Kepala Eksekutif Pengawas Pasar Modal, Keuangan Derivatif, dan Bursa Karbon OJK, Hasan Fawzi, menegaskan bahwa pemantauan ketat sedang dilakukan. Koordinasi intensif melibatkan Bursa Efek Indonesia (BEI), Kliring Penjaminan Efek Indonesia (KPEI), dan Kustodian Sentral Efek Indonesia (KSEI) sebagai pilar utama SRO.
Tujuan utama dari upaya bersama ini adalah untuk menjamin bahwa seluruh aktivitas di pasar modal domestik dapat berjalan tanpa hambatan berarti selama periode penyesuaian indeks global berlangsung. Hal ini menjadi prioritas regulator dalam menjaga kepercayaan investor dan kelancaran sistem keuangan.
Hasan Fawzi menyampaikan hal ini dalam sesi Konferensi Pers Rapat Dewan Komisioner Bulanan (RDKB) Mei 2026 yang diselenggarakan pada hari Jumat, 5 Juni 2026. Beliau menggarisbawahi keseriusan pengawasan yang dilakukan oleh seluruh entitas terkait.
"Sehubungan dengan pengumuman rebalancing dari MSCI maupun FTSE Russell yang telah dirilis pada bulan Mei 2026, OJK dalam hal ini bersama SRO (Bursa Efek Indonesia, KPEI, dan KSEI) terus mencermati perkembangan pasar serta melakukan koordinasi yang intens dengan seluruh stakeholders dan pelaku pasar,” ujar Hasan dalam Konferensi Pers RDKB Mei 2026, Jumat (5/6/2026).
Fokus pengawasan OJK dan SRO diarahkan pada tiga aspek krusial dalam operasional pasar modal.
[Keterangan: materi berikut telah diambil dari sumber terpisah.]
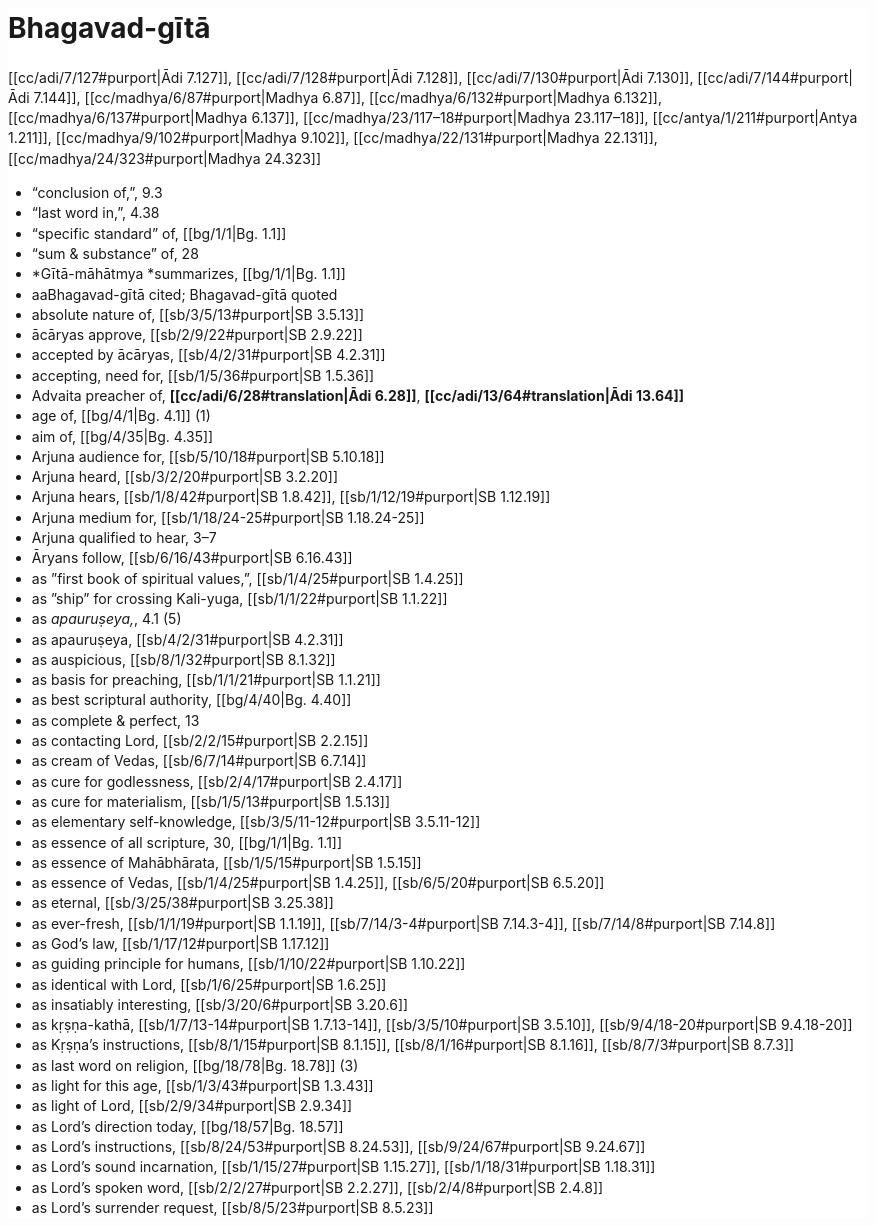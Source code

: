 # Bhagavad-gītā

[[cc/adi/7/127#purport|Ādi 7.127]], [[cc/adi/7/128#purport|Ādi 7.128]], [[cc/adi/7/130#purport|Ādi 7.130]], [[cc/adi/7/144#purport|Ādi 7.144]], [[cc/madhya/6/87#purport|Madhya 6.87]], [[cc/madhya/6/132#purport|Madhya 6.132]], [[cc/madhya/6/137#purport|Madhya 6.137]], [[cc/madhya/23/117–18#purport|Madhya 23.117–18]], [[cc/antya/1/211#purport|Antya 1.211]], [[cc/madhya/9/102#purport|Madhya 9.102]], [[cc/madhya/22/131#purport|Madhya 22.131]], [[cc/madhya/24/323#purport|Madhya 24.323]]

* “conclusion of,”, 9.3
* “last word in,”, 4.38
* “specific standard” of, [[bg/1/1|Bg. 1.1]]
* “sum & substance” of, 28
* *Gītā-māhātmya *summarizes, [[bg/1/1|Bg. 1.1]]
* aaBhagavad-gītā cited; Bhagavad-gītā quoted
* absolute nature of, [[sb/3/5/13#purport|SB 3.5.13]]
* ācāryas approve, [[sb/2/9/22#purport|SB 2.9.22]]
* accepted by ācāryas, [[sb/4/2/31#purport|SB 4.2.31]]
* accepting, need for, [[sb/1/5/36#purport|SB 1.5.36]]
* Advaita preacher of, **[[cc/adi/6/28#translation|Ādi 6.28]]**, **[[cc/adi/13/64#translation|Ādi 13.64]]**
* age of, [[bg/4/1|Bg. 4.1]] (1)
* aim of, [[bg/4/35|Bg. 4.35]]
* Arjuna audience for, [[sb/5/10/18#purport|SB 5.10.18]]
* Arjuna heard, [[sb/3/2/20#purport|SB 3.2.20]]
* Arjuna hears, [[sb/1/8/42#purport|SB 1.8.42]], [[sb/1/12/19#purport|SB 1.12.19]]
* Arjuna medium for, [[sb/1/18/24-25#purport|SB 1.18.24-25]]
* Arjuna qualified to hear, 3–7
* Āryans follow, [[sb/6/16/43#purport|SB 6.16.43]]
* as ”first book of spiritual values,”, [[sb/1/4/25#purport|SB 1.4.25]]
* as ”ship” for crossing Kali-yuga, [[sb/1/1/22#purport|SB 1.1.22]]
* as *apauruṣeya,*, 4.1 (5)
* as apauruṣeya, [[sb/4/2/31#purport|SB 4.2.31]]
* as auspicious, [[sb/8/1/32#purport|SB 8.1.32]]
* as basis for preaching, [[sb/1/1/21#purport|SB 1.1.21]]
* as best scriptural authority, [[bg/4/40|Bg. 4.40]]
* as complete & perfect, 13
* as contacting Lord, [[sb/2/2/15#purport|SB 2.2.15]]
* as cream of Vedas, [[sb/6/7/14#purport|SB 6.7.14]]
* as cure for godlessness, [[sb/2/4/17#purport|SB 2.4.17]]
* as cure for materialism, [[sb/1/5/13#purport|SB 1.5.13]]
* as elementary self-knowledge, [[sb/3/5/11-12#purport|SB 3.5.11-12]]
* as essence of all scripture, 30, [[bg/1/1|Bg. 1.1]]
* as essence of Mahābhārata, [[sb/1/5/15#purport|SB 1.5.15]]
* as essence of Vedas, [[sb/1/4/25#purport|SB 1.4.25]], [[sb/6/5/20#purport|SB 6.5.20]]
* as eternal, [[sb/3/25/38#purport|SB 3.25.38]]
* as ever-fresh, [[sb/1/1/19#purport|SB 1.1.19]], [[sb/7/14/3-4#purport|SB 7.14.3-4]], [[sb/7/14/8#purport|SB 7.14.8]]
* as God’s law, [[sb/1/17/12#purport|SB 1.17.12]]
* as guiding principle for humans, [[sb/1/10/22#purport|SB 1.10.22]]
* as identical with Lord, [[sb/1/6/25#purport|SB 1.6.25]]
* as insatiably interesting, [[sb/3/20/6#purport|SB 3.20.6]]
* as kṛṣṇa-kathā, [[sb/1/7/13-14#purport|SB 1.7.13-14]], [[sb/3/5/10#purport|SB 3.5.10]], [[sb/9/4/18-20#purport|SB 9.4.18-20]]
* as Kṛṣṇa’s instructions, [[sb/8/1/15#purport|SB 8.1.15]], [[sb/8/1/16#purport|SB 8.1.16]], [[sb/8/7/3#purport|SB 8.7.3]]
* as last word on religion, [[bg/18/78|Bg. 18.78]] (3)
* as light for this age, [[sb/1/3/43#purport|SB 1.3.43]]
* as light of Lord, [[sb/2/9/34#purport|SB 2.9.34]]
* as Lord’s direction today, [[bg/18/57|Bg. 18.57]]
* as Lord’s instructions, [[sb/8/24/53#purport|SB 8.24.53]], [[sb/9/24/67#purport|SB 9.24.67]]
* as Lord’s sound incarnation, [[sb/1/15/27#purport|SB 1.15.27]], [[sb/1/18/31#purport|SB 1.18.31]]
* as Lord’s spoken word, [[sb/2/2/27#purport|SB 2.2.27]], [[sb/2/4/8#purport|SB 2.4.8]]
* as Lord’s surrender request, [[sb/8/5/23#purport|SB 8.5.23]]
Tiga aspek tersebut meliputi kelancaran proses transaksi perdagangan, pengelolaan risiko yang komprehensif, dan efisiensi proses penyelesaian transaksi.
"Hal ini dilakukan untuk memastikan bahwa transaksi perdagangan, manajemen risiko, dan terutama penyelesaian transaksi di pasar modal di masa rebalancing ini dapat tetap dilakukan dengan baik dan berjalan dengan lancar,” kata Hasan lebih lanjut.
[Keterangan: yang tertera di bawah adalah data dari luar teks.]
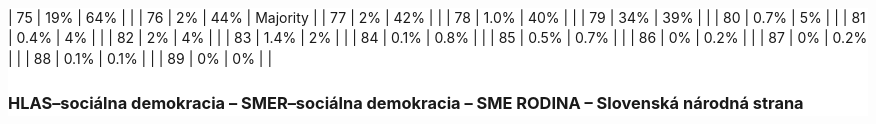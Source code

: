 | 75 | 19% | 64% |  |
| 76 | 2% | 44% | Majority |
| 77 | 2% | 42% |  |
| 78 | 1.0% | 40% |  |
| 79 | 34% | 39% |  |
| 80 | 0.7% | 5% |  |
| 81 | 0.4% | 4% |  |
| 82 | 2% | 4% |  |
| 83 | 1.4% | 2% |  |
| 84 | 0.1% | 0.8% |  |
| 85 | 0.5% | 0.7% |  |
| 86 | 0% | 0.2% |  |
| 87 | 0% | 0.2% |  |
| 88 | 0.1% | 0.1% |  |
| 89 | 0% | 0% |  |

### HLAS–sociálna demokracia – SMER–sociálna demokracia – SME RODINA – Slovenská národná strana
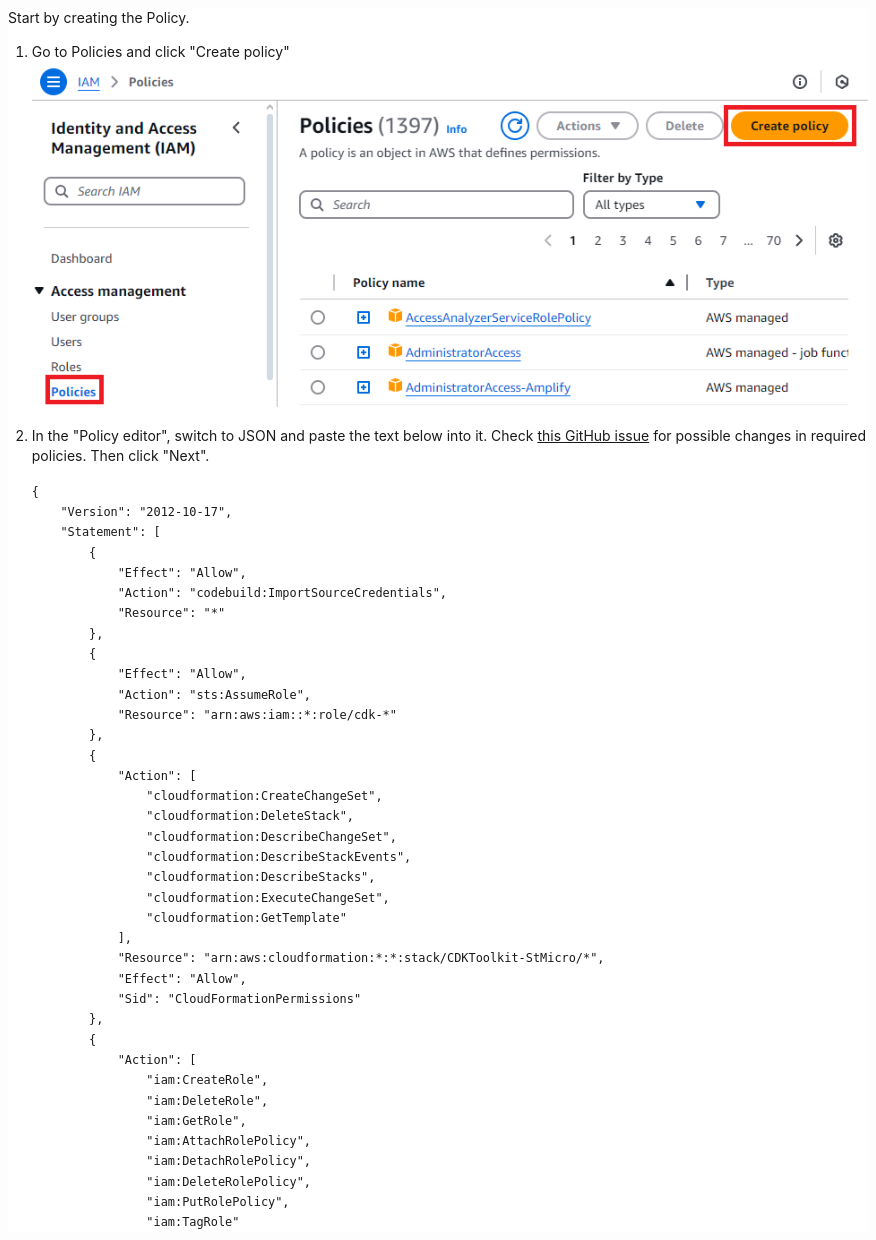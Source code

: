 Start by creating the Policy.

1. Go to Policies and click "Create policy"
   <img src="media/AWS/press-create-policy.png" alt="drawing"/>

2. In the "Policy editor", switch to JSON and paste the text below into it. Check [this GitHub issue](https://github.com/aws/aws-cdk/issues/21937) for possible changes in required policies. Then click "Next".

   ```
   {
       "Version": "2012-10-17",
       "Statement": [
           {
               "Effect": "Allow",
               "Action": "codebuild:ImportSourceCredentials",
               "Resource": "*"
           },
           {
               "Effect": "Allow",
               "Action": "sts:AssumeRole",
               "Resource": "arn:aws:iam::*:role/cdk-*"
           },
           {
               "Action": [
                   "cloudformation:CreateChangeSet",
                   "cloudformation:DeleteStack",
                   "cloudformation:DescribeChangeSet",
                   "cloudformation:DescribeStackEvents",
                   "cloudformation:DescribeStacks",
                   "cloudformation:ExecuteChangeSet",
                   "cloudformation:GetTemplate"
               ],
               "Resource": "arn:aws:cloudformation:*:*:stack/CDKToolkit-StMicro/*",
               "Effect": "Allow",
               "Sid": "CloudFormationPermissions"
           },
           {
               "Action": [
                   "iam:CreateRole",
                   "iam:DeleteRole",
                   "iam:GetRole",
                   "iam:AttachRolePolicy",
                   "iam:DetachRolePolicy",
                   "iam:DeleteRolePolicy",
                   "iam:PutRolePolicy",
                   "iam:TagRole"
   ```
Selain upaya pengawasan langsung, OJK juga mengevaluasi efektivitas kebijakan stabilisasi pasar yang telah diterapkan sebelumnya. Regulator meyakini bahwa instrumen kebijakan yang ada saat ini masih memadai untuk menjaga ketenangan pasar domestik.
"Kebijakan-kebijakan stabilisasi pasar yang saat ini diberlakukan dinilai tetap relevan dan efektif untuk menjaga stabilitas di pasar modal dalam negeri,” ujar Hasan.